I need to retain rows 3 (7.5), 4 (8), and 8 (16)

Thanks.. ShagNasty
 
J

JLatham

Ok, your description of columns used didn't match the example data, so I
wrote the code so that you can adapt it to your actual workbook/worksheet
layout. Just change the Const values (right side of = sign) to match your
reality.

I also suggest testing this on a copy of your workbook first, rather than
taking the chance that I've made a boo-boo that will destroy what you have.

To test the code:
Make a copy of your workbook.

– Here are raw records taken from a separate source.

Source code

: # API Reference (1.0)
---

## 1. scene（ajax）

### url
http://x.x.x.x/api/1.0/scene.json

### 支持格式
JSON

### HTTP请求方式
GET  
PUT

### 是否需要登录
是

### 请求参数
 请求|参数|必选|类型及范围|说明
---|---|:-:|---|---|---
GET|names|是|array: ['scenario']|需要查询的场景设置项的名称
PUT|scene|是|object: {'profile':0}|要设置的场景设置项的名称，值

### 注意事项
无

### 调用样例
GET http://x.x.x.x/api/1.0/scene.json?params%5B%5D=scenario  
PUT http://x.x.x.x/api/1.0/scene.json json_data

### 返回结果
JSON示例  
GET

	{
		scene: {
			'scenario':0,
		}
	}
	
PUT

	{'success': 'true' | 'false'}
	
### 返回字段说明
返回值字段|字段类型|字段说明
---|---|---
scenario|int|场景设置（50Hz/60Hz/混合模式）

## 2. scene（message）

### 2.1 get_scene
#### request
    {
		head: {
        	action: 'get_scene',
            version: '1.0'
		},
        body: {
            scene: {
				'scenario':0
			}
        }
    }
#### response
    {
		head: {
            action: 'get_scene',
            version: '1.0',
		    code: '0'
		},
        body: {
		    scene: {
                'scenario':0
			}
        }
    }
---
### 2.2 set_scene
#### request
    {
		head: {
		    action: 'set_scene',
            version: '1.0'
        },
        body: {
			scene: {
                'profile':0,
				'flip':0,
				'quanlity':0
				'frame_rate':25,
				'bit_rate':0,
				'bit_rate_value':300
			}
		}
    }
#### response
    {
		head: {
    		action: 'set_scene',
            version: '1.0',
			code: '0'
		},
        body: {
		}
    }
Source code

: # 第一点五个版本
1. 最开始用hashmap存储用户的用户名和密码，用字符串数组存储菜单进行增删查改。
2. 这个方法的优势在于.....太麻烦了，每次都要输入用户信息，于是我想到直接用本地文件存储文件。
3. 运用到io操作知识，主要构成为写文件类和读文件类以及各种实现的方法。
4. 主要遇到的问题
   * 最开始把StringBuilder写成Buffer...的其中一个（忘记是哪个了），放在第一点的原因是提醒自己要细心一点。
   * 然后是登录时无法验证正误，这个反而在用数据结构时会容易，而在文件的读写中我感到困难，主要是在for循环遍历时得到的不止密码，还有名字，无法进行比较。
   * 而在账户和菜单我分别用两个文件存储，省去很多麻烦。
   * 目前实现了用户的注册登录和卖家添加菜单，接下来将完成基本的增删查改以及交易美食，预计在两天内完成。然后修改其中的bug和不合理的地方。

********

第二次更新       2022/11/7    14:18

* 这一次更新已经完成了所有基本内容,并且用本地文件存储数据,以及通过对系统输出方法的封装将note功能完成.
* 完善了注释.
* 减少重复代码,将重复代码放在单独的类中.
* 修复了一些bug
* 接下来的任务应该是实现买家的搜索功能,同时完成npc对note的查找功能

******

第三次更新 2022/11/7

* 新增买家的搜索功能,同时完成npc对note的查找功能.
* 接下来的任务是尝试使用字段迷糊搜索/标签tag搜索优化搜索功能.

Close the original.
Press [Alt]+[F11] to open the VB Editor (VBE).
In the VBE choose Insert --> Module from its menu toolbar.
Copy the code below and paste it into the empty module presented to you.
Make changes to the Const values as required to properly define them.
Close the VBE.
Use Tools --> Macro --> Macros and select the RemoveExtraEntries macro in
the list and click the [Run] button. How long it takes depends on how many
entries you have. It actually does the work in 2 stages. First it finds the
hour values to be removed and sets them to zero. After testing all entries,
it goes back and deletes all rows with a 0 entry for the hours on a row.
Works correctly with the test data you provided.

Sub RemoveExtraEntries()
'by using these Const values
'you can change the code to
'work with a different layout
'on your sheet if you ever need to
Const mySheetName = "Sheet1" ' payroll data sheet name
Const ENumColumn = "B"
Const JCodeColumn = "C"
Const PCodeColumn = "E"
Const HrsColumn = "H"
'end of user redefinable Const values
Dim pSheet As Worksheet
Dim lastRow As Long
Dim offset2JCode As Integer
Dim offset2PCode As Integer
Dim offset2Hrs As Integer
Dim rOffset As Long
Dim maxHours As Single
Dim OLC As Long ' outer loop counter
Dim ILC As Long ' inner loop counter
Dim baseCell As Range

'initialize some values
Set pSheet = ThisWorkbook.Worksheets(mySheetName)
offset2JCode = Range(JCodeColumn & 1).Column - _
Range(ENumColumn & 1).Column
offset2PCode = Range(PCodeColumn & 1).Column - _
Range(ENumColumn & 1).Column
offset2Hrs = Range(HrsColumn & 1).Column - _
Range(ENumColumn & 1).Column
lastRow = pSheet.Range(ENumColumn & Rows.Count). _
End(xlUp).Row
Application.ScreenUpdating = False ' improve performance
For OLC = lastRow To 2 Step -1
Set baseCell = pSheet.Range(ENumColumn & OLC)
rOffset = -1
maxHours = baseCell.Offset(0, offset2Hrs)
For ILC = OLC - 1 To 2 Step -1
If baseCell.Offset(rOffset, 0) = baseCell And _
baseCell.Offset(rOffset, offset2JCode) = _
baseCell.Offset(0, offset2JCode) And _
baseCell.Offset(rOffset, offset2PCode) = _
baseCell.Offset(0, offset2PCode) Then
If baseCell.Offset(rOffset, offset2Hrs) > _
maxHours Then
maxHours = baseCell.Offset(rOffset, offset2Hrs)
baseCell.Offset(0, offset2Hrs) = 0 ' mark for delete
Else
baseCell.Offset(rOffset, offset2Hrs) = 0 ' mark for delete
End If
End If
rOffset = rOffset - 1
Next
Next
'now delete rows with 0 in the Hours column
For OLC = lastRow To 2 Step -1
If pSheet.Range(HrsColumn & OLC) = 0 Then
pSheet.Range(HrsColumn & OLC).EntireRow.Delete
End If
Next
Set baseCell = Nothing
Set pSheet = Nothing
End Sub
 
J

Joel

I had to sort on 4 columns (A, E, G, H). so I did 2 sorts. I sorted H in
descending order then put this formula in row 3. Row 3 will alway contain
the highest number of hours for the 1st employee since I sorted H in
descending order.

place in column IV the last column
"=IF(AND(A2=A3,E2=E3,G2=G3,H2>H3),""X"","""")"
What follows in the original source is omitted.